Fig. 5. NMR proton signals of isolated lignin (below) and acetylated lignin (above).
Author contribution statement
Mahyuni Harahap, Yurika Almanda Perangin Angin: Conceived and designed the experiments; Performed the experiments;
Analyzed and interpreted the data; Prepared the manuscript.
Vivi Purwandari: Contributed reagents, materials, analysis tools or data.
Ronn Goei: Performed the experiments; Contributed reagents, materials, analysis tools or data; Revised the manuscript.
Alfred ling Yoong Tok: Contributed reagents, materials, analysis tools or data; Prepared the manuscript.

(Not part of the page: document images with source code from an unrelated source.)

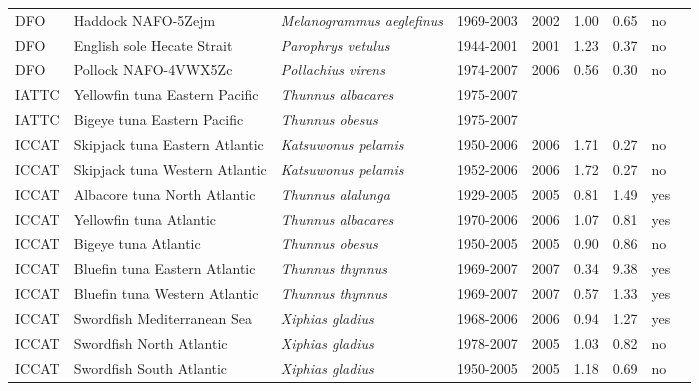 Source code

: \begin{longtable}{p{1.8cm}p{4cm}p{4cm}ccccp{1.9cm}c}
  DFO & Haddock NAFO-5Zejm & \textit{Melanogrammus aeglefinus} & 1969-2003 & 2002 & 1.00 & 0.65 & no & \cite{NAFO-HAD5Zejm-2003.pdf} \\ 
  DFO & English sole Hecate Strait & \textit{Parophrys vetulus} & 1944-2001 & 2001 & 1.23 & 0.37 & no & \cite{Flat99.pdf} \\ 
  DFO & Pollock NAFO-4VWX5Zc & \textit{Pollachius virens} & 1974-2007 & 2006 & 0.56 & 0.30 & no & \cite{NAFO-POLL4VWX5Zc-2006.pdf} \\ 
  IATTC & Yellowfin tuna Eastern Pacific & \textit{Thunnus albacares} & 1975-2007 &  &  &  &  & \cite{SAR8-YFT-ENG.pdf} \\ 
  IATTC & Bigeye tuna Eastern Pacific & \textit{Thunnus obesus} & 1975-2007 &  &  &  &  & \cite{JENSEN_BETEPAC_2008.pdf} \\ 
  ICCAT & Skipjack tuna Eastern Atlantic & \textit{Katsuwonus pelamis} & 1950-2006 & 2006 & 1.71 & 0.27 & no & \cite{JENSEN_YFINATL-2008.pdf} \\ 
  ICCAT & Skipjack tuna Western Atlantic & \textit{Katsuwonus pelamis} & 1952-2006 & 2006 & 1.72 & 0.27 & no & \cite{JENSEN_YFINATL-2008.pdf} \\ 
  ICCAT & Albacore tuna North Atlantic & \textit{Thunnus alalunga} & 1929-2005 & 2005 & 0.81 & 1.49 & yes & \cite{2007-ALB-STOCK-ASSESS-REP.pdf} \\ 
  ICCAT & Yellowfin tuna Atlantic & \textit{Thunnus albacares} & 1970-2006 & 2006 & 1.07 & 0.81 & yes & \cite{JENSEN-YFINATL-2008.pdf} \\ 
  ICCAT & Bigeye tuna Atlantic & \textit{Thunnus obesus} & 1950-2005 & 2005 & 0.90 & 0.86 & no & \cite{JENSEN-BIGEYEATL-2008.pdf} \\ 
  ICCAT & Bluefin tuna Eastern Atlantic & \textit{Thunnus thynnus} & 1969-2007 & 2007 & 0.34 & 9.38 & yes & \cite{ref2008-BFT-STOCK-ASSESS-REP.pdf} \\ 
  ICCAT & Bluefin tuna Western Atlantic & \textit{Thunnus thynnus} & 1969-2007 & 2007 & 0.57 & 1.33 & yes & \cite{ref2008-BFT-STOCK-ASSESS-REP.pdf} \\ 
  ICCAT & Swordfish Mediterranean Sea & \textit{Xiphias gladius} & 1968-2006 & 2006 & 0.94 & 1.27 & yes & \cite{ICCAT-Mediterranean-Xiphiasgladius-2007.pdf} \\ 
  ICCAT & Swordfish North Atlantic & \textit{Xiphias gladius} & 1978-2007 & 2005 & 1.03 & 0.82 & no & \cite{JENSEN_SWORDSATL-2007.pdf} \\ 
  ICCAT & Swordfish South Atlantic & \textit{Xiphias gladius} & 1950-2005 & 2005 & 1.18 & 0.69 & no & \cite{JENSEN_SWORDSATL-2007.pdf} \\ 

\end{longtable}
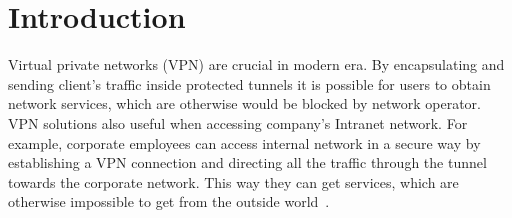 \section{Introduction}
\label{section:introduction}

Virtual private networks (VPN) are crucial in modern era.
By encapsulating and sending client’s traffic inside protected
tunnels it is possible for users to obtain network services,
which are otherwise would be blocked by network operator.
VPN solutions also useful when accessing company’s Intranet
network. For example, corporate employees can access internal
network in a secure way by establishing a VPN connection and
directing all the traffic through the tunnel towards the corporate
network. This way they can get services, which are otherwise
impossible to get from the outside world~\cite{breakingdvbcsa}. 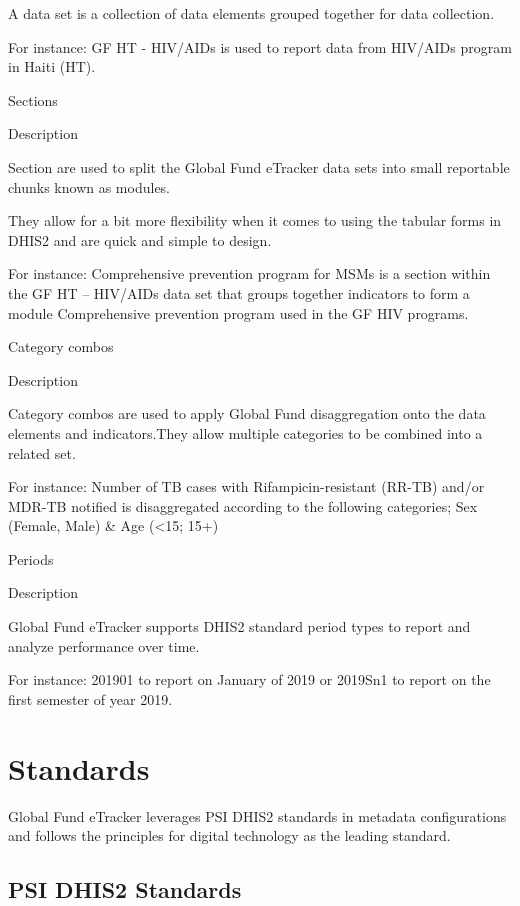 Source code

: \documentclass[]{book}
\begin{document}
A data set is a collection of data elements grouped together for data collection.

For instance: GF HT - HIV/AIDs is used to report data from HIV/AIDs program in Haiti (HT).

Sections

Description

Section are used to split the Global Fund eTracker data sets into small reportable chunks known as modules.

They allow for a bit more flexibility when it comes to using the tabular forms in DHIS2 and are quick and simple to design.

For instance: Comprehensive prevention program for MSMs is a section within the GF HT -- HIV/AIDs data set that groups together indicators to form a module Comprehensive prevention program used in the GF HIV programs.

Category combos

Description

Category combos are used to apply Global Fund disaggregation onto the data elements and indicators.They allow multiple categories to be combined into a related set.

For instance: Number of TB cases with Rifampicin-resistant (RR-TB) and/or MDR-TB notified is disaggregated according to the following categories; Sex (Female, Male) \& Age (\textless{}15; 15+)

Periods

Description

Global Fund eTracker supports DHIS2 standard period types to report and analyze performance over time.

For instance: 201901 to report on January of 2019 or 2019Sn1 to report on the first semester of year 2019.

\hypertarget{standards}{%
\section{Standards}\label{standards}}

Global Fund eTracker leverages PSI DHIS2 standards in metadata configurations and follows the principles for digital technology as the leading standard.

\hypertarget{psi-dhis2-standards}{%
\subsection{PSI DHIS2 Standards}\label{psi-dhis2-standards}}
\end{document}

Saharman Gea: Conceived and designed the experiments; Analyzed and interpreted the data; Contributed reagents, materials, analysis tools or data; Prepared the manuscript.
Funding statement
This research did not receive any specific grant from funding agencies in the public, commercial, or not-for-profit sectors.
Data availability statement
Data will be made available on request.
Fig. 6. TGA curves of lignin and electrospinning composite nanofibres.
Fig. 7.Raman spectra of PVA nanofibre, lignin/PVA nanofibre, and acetylated lignin/PVA nanofibre carbonized at 600 ◦C in nitrogen gas flow for 1 h.
Declaration of interest’s statement The authors declare no conflict of interest.